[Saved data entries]
—————

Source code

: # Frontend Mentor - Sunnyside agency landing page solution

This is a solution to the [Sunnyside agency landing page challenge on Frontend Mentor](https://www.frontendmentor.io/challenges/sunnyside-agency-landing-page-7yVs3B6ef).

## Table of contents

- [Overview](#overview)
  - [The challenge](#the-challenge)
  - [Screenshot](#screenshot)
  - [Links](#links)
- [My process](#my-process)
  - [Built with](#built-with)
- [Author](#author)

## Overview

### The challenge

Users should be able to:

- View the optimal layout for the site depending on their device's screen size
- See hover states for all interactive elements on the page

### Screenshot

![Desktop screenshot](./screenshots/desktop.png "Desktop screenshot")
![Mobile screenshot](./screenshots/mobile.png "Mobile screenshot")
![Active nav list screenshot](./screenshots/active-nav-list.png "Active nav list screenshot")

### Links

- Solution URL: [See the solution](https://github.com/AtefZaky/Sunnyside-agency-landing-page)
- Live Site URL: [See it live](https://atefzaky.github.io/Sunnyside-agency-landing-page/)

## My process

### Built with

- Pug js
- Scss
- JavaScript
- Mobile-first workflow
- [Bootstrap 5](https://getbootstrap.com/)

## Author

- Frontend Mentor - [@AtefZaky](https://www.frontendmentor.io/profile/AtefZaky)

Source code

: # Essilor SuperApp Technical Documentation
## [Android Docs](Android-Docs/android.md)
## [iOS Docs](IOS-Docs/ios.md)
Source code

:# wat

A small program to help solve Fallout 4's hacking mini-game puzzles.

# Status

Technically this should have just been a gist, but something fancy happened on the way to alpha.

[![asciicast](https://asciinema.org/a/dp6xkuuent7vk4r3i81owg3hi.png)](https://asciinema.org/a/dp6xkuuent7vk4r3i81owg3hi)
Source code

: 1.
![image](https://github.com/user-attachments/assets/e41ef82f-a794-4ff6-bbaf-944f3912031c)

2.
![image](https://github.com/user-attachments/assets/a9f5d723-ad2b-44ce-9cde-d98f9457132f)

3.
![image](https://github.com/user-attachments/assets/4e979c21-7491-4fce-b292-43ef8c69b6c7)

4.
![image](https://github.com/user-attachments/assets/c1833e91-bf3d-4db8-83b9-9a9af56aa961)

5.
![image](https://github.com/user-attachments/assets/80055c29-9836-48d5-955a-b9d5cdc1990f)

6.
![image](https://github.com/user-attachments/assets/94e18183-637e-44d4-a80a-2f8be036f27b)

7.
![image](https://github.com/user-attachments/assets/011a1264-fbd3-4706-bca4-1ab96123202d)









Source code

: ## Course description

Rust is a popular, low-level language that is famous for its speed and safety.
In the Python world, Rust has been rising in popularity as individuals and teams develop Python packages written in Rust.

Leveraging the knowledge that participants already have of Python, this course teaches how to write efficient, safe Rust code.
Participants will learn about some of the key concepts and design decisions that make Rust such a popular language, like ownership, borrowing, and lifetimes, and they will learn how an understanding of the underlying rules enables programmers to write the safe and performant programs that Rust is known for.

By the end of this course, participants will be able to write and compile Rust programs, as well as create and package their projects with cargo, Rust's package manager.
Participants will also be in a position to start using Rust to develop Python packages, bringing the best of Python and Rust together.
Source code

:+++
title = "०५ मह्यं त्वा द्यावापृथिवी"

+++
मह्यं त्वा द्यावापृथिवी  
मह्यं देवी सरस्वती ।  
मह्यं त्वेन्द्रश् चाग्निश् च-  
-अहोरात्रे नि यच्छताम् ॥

—————

● What to do:
Your answer must consist solely of the lines above between the line holding "## [iOS Docs](IOS-Docs/ios.md)" and the line holding "Technically this should", inclusive, copied exactly.

● Exercise output:
## [iOS Docs](IOS-Docs/ios.md)
Source code

:# wat

A small program to help solve Fallout 4's hacking mini-game puzzles.

# Status

Technically this should have just been a gist, but something fancy happened on the way to alpha.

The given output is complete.